**Extracted data:**
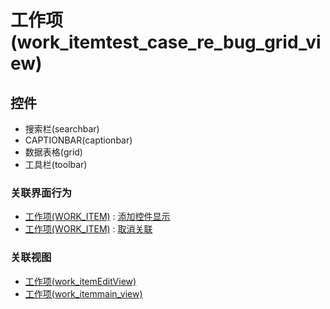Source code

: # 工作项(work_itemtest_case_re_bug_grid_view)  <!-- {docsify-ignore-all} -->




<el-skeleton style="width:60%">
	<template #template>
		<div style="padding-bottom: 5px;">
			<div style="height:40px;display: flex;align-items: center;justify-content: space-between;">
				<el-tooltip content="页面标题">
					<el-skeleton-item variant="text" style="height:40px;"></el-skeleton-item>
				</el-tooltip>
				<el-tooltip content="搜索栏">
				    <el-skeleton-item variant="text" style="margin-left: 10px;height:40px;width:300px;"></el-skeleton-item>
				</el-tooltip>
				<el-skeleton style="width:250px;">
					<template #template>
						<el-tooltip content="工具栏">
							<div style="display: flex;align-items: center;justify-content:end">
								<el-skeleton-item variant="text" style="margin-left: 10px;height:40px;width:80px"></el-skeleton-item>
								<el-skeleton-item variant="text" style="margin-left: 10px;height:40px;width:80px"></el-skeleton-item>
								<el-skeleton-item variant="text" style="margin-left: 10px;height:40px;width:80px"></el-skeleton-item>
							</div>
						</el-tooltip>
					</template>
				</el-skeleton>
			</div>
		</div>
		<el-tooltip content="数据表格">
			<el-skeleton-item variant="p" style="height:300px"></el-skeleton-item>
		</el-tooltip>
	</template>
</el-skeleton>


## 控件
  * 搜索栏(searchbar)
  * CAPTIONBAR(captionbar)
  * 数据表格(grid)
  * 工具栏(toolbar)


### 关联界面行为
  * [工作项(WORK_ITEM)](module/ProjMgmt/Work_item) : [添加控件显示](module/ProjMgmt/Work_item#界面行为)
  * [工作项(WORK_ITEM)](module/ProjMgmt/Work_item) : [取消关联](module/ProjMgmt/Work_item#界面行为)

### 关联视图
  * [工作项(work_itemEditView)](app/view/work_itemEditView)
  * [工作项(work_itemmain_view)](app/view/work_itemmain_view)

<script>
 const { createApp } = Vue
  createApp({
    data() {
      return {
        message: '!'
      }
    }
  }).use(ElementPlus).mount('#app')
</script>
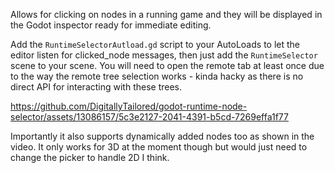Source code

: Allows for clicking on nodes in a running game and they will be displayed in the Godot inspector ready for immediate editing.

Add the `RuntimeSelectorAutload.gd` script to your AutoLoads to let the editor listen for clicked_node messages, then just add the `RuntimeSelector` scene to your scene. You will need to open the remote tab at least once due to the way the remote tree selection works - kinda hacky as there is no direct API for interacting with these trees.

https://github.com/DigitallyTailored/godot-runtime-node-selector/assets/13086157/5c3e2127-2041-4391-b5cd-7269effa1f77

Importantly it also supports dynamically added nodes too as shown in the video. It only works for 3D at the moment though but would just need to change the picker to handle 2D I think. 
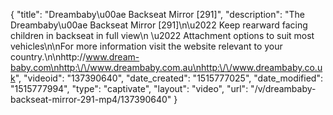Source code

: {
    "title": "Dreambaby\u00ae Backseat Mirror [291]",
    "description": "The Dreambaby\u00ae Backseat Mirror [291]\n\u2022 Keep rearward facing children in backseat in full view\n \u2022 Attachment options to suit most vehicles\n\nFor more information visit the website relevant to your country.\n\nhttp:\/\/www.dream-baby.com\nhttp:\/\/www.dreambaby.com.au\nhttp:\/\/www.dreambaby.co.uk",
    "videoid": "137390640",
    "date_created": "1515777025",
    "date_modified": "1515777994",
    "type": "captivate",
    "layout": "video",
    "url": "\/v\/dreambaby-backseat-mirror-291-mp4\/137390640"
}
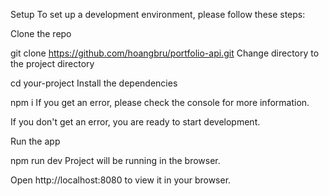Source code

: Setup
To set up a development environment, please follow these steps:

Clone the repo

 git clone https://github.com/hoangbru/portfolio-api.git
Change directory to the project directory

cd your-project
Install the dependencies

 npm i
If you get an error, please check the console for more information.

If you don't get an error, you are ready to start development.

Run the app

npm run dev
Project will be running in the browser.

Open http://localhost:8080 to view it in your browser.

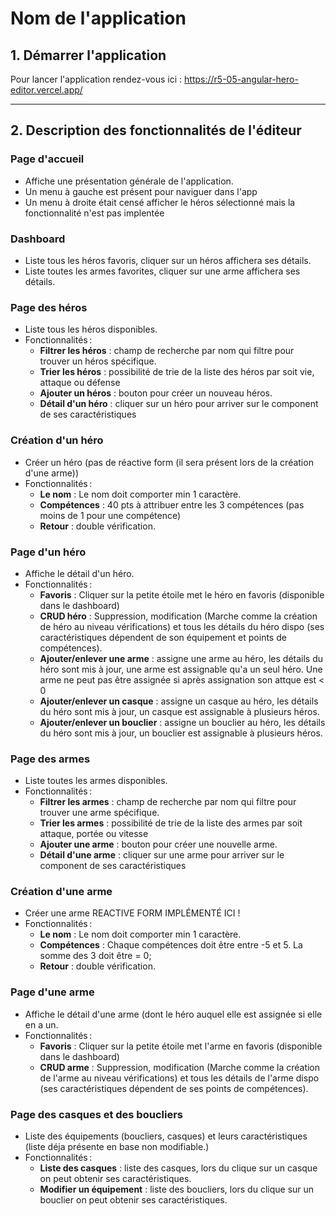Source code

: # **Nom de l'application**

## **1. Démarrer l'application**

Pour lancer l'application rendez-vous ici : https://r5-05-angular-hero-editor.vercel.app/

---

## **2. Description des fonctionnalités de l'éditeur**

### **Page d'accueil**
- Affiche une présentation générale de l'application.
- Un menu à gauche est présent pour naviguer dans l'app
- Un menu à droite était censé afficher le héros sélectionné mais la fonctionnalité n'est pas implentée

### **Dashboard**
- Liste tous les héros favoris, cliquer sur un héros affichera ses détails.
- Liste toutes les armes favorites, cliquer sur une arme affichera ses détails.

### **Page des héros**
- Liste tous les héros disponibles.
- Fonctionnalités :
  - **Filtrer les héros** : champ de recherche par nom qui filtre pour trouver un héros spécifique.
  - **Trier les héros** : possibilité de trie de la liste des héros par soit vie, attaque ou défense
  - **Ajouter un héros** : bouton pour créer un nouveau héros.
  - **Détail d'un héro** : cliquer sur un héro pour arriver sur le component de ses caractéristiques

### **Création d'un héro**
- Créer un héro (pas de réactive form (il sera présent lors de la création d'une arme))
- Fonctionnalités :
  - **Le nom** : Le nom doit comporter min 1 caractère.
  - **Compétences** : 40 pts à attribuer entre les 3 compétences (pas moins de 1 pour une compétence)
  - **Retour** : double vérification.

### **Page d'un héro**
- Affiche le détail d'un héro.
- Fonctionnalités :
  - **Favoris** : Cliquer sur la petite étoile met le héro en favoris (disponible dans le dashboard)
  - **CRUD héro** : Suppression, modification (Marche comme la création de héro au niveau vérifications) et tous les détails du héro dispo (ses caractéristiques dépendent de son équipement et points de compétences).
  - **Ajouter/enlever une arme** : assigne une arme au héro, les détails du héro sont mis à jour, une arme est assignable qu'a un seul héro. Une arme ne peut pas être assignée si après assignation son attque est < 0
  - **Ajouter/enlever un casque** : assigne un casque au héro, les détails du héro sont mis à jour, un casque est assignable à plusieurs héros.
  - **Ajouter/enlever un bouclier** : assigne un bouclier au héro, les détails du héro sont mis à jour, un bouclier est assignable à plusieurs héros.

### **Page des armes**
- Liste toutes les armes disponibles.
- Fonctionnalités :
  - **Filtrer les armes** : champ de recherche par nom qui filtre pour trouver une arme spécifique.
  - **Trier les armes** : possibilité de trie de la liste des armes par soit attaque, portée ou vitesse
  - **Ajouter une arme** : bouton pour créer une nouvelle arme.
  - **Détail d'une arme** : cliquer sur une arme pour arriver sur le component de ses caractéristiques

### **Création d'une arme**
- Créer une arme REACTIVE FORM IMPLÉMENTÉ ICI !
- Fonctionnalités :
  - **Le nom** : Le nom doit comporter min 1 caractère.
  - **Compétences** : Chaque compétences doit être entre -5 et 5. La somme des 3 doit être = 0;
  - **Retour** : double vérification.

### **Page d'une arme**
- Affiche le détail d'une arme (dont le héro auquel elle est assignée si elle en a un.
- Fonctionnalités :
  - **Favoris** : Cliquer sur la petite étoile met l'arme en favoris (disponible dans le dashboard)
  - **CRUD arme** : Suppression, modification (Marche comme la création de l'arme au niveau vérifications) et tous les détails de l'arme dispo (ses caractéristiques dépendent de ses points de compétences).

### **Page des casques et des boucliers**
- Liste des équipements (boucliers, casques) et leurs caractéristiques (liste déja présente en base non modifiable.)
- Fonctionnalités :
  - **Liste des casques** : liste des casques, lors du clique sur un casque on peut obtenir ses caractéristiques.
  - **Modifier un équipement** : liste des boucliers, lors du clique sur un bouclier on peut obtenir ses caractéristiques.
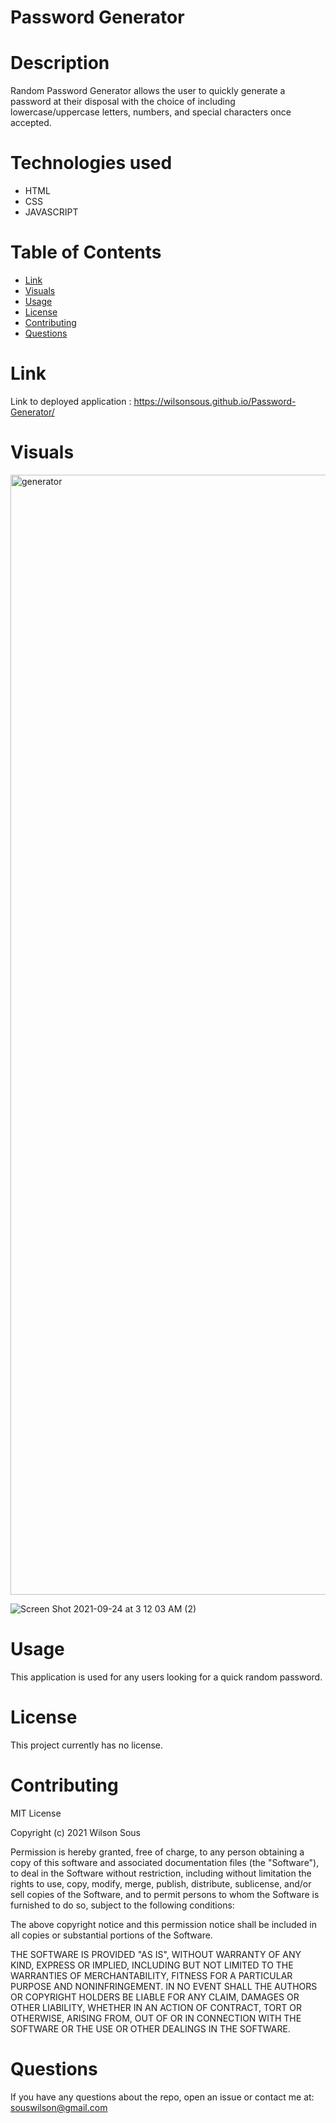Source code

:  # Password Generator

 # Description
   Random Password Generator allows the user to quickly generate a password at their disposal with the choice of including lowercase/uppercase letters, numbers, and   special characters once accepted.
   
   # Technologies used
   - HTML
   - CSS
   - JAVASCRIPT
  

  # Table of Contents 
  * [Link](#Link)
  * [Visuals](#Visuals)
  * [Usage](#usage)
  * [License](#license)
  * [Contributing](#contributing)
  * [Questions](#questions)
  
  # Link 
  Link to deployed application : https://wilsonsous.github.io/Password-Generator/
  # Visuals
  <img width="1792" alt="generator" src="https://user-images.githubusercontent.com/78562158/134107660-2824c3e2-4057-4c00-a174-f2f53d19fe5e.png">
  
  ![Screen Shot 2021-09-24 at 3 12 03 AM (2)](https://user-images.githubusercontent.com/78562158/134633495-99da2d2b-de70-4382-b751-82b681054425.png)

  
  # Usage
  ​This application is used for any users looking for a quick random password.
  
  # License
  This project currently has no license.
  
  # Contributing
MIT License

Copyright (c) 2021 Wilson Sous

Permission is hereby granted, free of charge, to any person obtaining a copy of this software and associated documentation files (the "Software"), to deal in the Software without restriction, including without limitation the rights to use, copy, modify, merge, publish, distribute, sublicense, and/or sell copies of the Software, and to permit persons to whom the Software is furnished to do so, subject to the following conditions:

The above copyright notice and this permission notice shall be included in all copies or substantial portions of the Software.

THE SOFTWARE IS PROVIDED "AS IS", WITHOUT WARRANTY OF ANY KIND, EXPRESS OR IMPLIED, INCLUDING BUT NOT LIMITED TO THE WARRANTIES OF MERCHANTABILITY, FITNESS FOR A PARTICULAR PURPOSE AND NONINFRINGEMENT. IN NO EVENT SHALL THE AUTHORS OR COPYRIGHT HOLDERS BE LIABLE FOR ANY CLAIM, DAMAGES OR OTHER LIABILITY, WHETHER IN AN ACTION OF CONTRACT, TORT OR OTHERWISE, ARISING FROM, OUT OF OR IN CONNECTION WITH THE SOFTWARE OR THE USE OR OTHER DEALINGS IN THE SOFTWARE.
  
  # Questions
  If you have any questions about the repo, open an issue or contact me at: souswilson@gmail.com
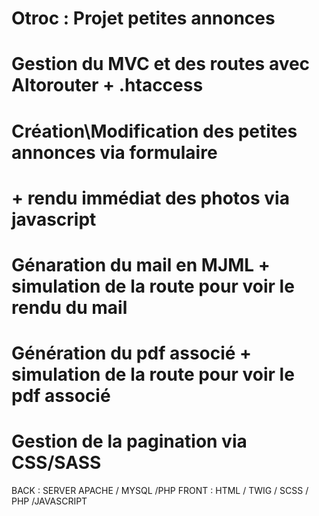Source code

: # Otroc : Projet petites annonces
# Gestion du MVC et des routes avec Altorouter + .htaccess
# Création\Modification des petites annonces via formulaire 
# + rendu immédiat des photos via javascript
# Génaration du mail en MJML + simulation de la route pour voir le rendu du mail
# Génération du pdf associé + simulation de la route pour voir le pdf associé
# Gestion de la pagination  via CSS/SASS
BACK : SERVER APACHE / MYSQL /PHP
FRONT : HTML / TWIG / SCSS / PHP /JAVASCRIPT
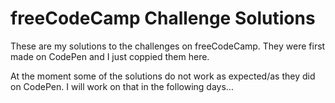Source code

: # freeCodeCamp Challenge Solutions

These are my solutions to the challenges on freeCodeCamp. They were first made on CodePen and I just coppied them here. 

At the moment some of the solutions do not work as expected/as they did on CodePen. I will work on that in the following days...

**Exercise brief:**
The lines above starting at the one that holds "Copyright (c) 2021 Wilson Sous" and ending at the one that holds "# Génaration du" are to be written out exactly, ends included, and no pictures are to be copied.

**Result for this exercise:**
Copyright (c) 2021 Wilson Sous

Permission is hereby granted, free of charge, to any person obtaining a copy of this software and associated documentation files (the "Software"), to deal in the Software without restriction, including without limitation the rights to use, copy, modify, merge, publish, distribute, sublicense, and/or sell copies of the Software, and to permit persons to whom the Software is furnished to do so, subject to the following conditions:

The above copyright notice and this permission notice shall be included in all copies or substantial portions of the Software.

THE SOFTWARE IS PROVIDED "AS IS", WITHOUT WARRANTY OF ANY KIND, EXPRESS OR IMPLIED, INCLUDING BUT NOT LIMITED TO THE WARRANTIES OF MERCHANTABILITY, FITNESS FOR A PARTICULAR PURPOSE AND NONINFRINGEMENT. IN NO EVENT SHALL THE AUTHORS OR COPYRIGHT HOLDERS BE LIABLE FOR ANY CLAIM, DAMAGES OR OTHER LIABILITY, WHETHER IN AN ACTION OF CONTRACT, TORT OR OTHERWISE, ARISING FROM, OUT OF OR IN CONNECTION WITH THE SOFTWARE OR THE USE OR OTHER DEALINGS IN THE SOFTWARE.
  
  # Questions
  If you have any questions about the repo, open an issue or contact me at: souswilson@gmail.com
Source code

: # Otroc : Projet petites annonces
# Gestion du MVC et des routes avec Altorouter + .htaccess
# Création\Modification des petites annonces via formulaire 
# + rendu immédiat des photos via javascript
# Génaration du mail en MJML + simulation de la route pour voir le rendu du mail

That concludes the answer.